▶ [Required work]
Each line from the start of the records through the line containing "在雷鸣桥边，我和一个大婶讲了" is to be transcribed exactly, and no other line is to be included.

▶ [Extracted data]
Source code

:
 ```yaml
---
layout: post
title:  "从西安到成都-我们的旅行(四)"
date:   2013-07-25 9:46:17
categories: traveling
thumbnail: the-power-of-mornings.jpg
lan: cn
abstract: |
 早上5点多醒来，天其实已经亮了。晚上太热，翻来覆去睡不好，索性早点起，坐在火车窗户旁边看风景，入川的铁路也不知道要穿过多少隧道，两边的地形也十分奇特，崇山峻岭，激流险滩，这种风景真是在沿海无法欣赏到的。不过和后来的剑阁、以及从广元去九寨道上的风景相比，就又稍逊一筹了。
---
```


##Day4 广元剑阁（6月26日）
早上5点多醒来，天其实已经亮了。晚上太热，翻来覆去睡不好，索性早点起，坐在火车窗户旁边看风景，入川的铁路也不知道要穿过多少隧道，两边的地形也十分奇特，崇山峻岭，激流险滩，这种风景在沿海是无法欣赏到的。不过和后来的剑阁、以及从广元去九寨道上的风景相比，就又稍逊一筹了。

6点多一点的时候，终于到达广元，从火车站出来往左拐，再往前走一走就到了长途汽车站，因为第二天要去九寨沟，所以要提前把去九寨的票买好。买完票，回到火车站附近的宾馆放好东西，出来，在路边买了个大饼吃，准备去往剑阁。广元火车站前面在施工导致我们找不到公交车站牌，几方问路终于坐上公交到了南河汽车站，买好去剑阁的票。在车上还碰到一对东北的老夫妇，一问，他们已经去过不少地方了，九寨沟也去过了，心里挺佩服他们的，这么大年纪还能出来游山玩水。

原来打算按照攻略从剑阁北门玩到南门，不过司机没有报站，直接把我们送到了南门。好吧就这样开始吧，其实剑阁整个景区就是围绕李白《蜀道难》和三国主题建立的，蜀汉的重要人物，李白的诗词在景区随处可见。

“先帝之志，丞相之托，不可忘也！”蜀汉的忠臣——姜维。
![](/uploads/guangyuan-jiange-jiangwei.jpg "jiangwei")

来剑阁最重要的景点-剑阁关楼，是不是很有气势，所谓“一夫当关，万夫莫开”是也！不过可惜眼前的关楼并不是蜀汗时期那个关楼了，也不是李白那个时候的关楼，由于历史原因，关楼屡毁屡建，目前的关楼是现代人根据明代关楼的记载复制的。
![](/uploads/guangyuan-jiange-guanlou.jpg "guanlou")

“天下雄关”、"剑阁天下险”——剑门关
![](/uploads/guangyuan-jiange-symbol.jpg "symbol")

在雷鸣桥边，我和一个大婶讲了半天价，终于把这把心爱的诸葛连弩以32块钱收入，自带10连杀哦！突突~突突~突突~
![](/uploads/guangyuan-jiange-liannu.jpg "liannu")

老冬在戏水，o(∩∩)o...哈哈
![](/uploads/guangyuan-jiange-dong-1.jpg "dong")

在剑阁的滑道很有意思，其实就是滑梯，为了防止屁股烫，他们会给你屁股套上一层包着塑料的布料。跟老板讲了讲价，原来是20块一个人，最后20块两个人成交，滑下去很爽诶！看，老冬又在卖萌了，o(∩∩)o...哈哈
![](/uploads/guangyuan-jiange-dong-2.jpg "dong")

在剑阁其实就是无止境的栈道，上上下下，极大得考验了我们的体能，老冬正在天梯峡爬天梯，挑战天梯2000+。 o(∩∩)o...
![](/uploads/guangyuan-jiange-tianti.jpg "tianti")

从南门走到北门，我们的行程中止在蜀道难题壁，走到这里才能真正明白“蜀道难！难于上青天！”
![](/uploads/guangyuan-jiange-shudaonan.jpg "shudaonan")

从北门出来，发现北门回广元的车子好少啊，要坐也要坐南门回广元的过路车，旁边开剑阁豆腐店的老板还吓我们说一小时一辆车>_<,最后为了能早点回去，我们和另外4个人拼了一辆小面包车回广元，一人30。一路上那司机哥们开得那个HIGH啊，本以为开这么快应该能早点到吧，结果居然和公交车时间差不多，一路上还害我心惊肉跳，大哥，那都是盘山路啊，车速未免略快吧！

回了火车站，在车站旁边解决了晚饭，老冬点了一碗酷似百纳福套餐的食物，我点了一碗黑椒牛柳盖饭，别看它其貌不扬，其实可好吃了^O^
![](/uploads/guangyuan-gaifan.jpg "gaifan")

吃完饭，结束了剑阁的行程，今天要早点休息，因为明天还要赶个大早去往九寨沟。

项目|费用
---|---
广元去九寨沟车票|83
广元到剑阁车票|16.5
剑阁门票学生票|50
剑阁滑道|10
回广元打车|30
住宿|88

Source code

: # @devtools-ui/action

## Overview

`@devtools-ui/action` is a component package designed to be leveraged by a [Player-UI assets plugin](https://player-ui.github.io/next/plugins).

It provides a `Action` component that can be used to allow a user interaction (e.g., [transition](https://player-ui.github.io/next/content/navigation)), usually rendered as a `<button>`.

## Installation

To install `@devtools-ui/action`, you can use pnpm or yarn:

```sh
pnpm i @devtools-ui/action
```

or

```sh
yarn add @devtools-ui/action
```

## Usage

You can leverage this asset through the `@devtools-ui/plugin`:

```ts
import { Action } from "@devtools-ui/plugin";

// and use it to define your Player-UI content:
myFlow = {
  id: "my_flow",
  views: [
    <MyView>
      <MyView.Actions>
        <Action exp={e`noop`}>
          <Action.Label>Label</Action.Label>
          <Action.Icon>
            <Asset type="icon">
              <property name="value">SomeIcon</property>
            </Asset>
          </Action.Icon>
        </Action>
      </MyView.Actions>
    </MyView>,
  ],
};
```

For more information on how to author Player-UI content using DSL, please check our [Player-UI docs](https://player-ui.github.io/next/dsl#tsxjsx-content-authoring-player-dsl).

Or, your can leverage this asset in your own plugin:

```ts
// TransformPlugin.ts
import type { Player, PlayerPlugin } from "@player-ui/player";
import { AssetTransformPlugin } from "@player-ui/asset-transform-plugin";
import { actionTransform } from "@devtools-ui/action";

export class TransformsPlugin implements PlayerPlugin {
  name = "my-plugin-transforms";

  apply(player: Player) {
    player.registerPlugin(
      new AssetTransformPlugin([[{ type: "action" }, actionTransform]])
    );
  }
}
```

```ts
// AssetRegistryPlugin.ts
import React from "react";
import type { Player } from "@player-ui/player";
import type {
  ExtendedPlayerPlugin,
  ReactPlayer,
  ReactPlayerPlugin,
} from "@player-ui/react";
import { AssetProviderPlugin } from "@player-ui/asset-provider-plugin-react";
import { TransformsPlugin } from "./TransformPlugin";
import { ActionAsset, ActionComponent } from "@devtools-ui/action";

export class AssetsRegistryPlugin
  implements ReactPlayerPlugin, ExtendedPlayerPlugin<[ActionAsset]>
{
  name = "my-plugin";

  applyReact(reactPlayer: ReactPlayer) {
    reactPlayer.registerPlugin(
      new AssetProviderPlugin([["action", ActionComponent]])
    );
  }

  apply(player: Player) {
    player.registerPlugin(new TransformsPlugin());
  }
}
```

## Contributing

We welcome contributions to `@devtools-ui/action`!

▶ [Answer to this exercise]
Source code

:
 ```yaml
---
layout: post
title:  "从西安到成都-我们的旅行(四)"
date:   2013-07-25 9:46:17
categories: traveling
thumbnail: the-power-of-mornings.jpg
lan: cn
abstract: |
 早上5点多醒来，天其实已经亮了。晚上太热，翻来覆去睡不好，索性早点起，坐在火车窗户旁边看风景，入川的铁路也不知道要穿过多少隧道，两边的地形也十分奇特，崇山峻岭，激流险滩，这种风景真是在沿海无法欣赏到的。不过和后来的剑阁、以及从广元去九寨道上的风景相比，就又稍逊一筹了。
---
```


##Day4 广元剑阁（6月26日）
早上5点多醒来，天其实已经亮了。晚上太热，翻来覆去睡不好，索性早点起，坐在火车窗户旁边看风景，入川的铁路也不知道要穿过多少隧道，两边的地形也十分奇特，崇山峻岭，激流险滩，这种风景在沿海是无法欣赏到的。不过和后来的剑阁、以及从广元去九寨道上的风景相比，就又稍逊一筹了。

6点多一点的时候，终于到达广元，从火车站出来往左拐，再往前走一走就到了长途汽车站，因为第二天要去九寨沟，所以要提前把去九寨的票买好。买完票，回到火车站附近的宾馆放好东西，出来，在路边买了个大饼吃，准备去往剑阁。广元火车站前面在施工导致我们找不到公交车站牌，几方问路终于坐上公交到了南河汽车站，买好去剑阁的票。在车上还碰到一对东北的老夫妇，一问，他们已经去过不少地方了，九寨沟也去过了，心里挺佩服他们的，这么大年纪还能出来游山玩水。

原来打算按照攻略从剑阁北门玩到南门，不过司机没有报站，直接把我们送到了南门。好吧就这样开始吧，其实剑阁整个景区就是围绕李白《蜀道难》和三国主题建立的，蜀汉的重要人物，李白的诗词在景区随处可见。

“先帝之志，丞相之托，不可忘也！”蜀汉的忠臣——姜维。
![](/uploads/guangyuan-jiange-jiangwei.jpg "jiangwei")

来剑阁最重要的景点-剑阁关楼，是不是很有气势，所谓“一夫当关，万夫莫开”是也！不过可惜眼前的关楼并不是蜀汗时期那个关楼了，也不是李白那个时候的关楼，由于历史原因，关楼屡毁屡建，目前的关楼是现代人根据明代关楼的记载复制的。
![](/uploads/guangyuan-jiange-guanlou.jpg "guanlou")

“天下雄关”、"剑阁天下险”——剑门关
![](/uploads/guangyuan-jiange-symbol.jpg "symbol")

在雷鸣桥边，我和一个大婶讲了半天价，终于把这把心爱的诸葛连弩以32块钱收入，自带10连杀哦！突突~突突~突突~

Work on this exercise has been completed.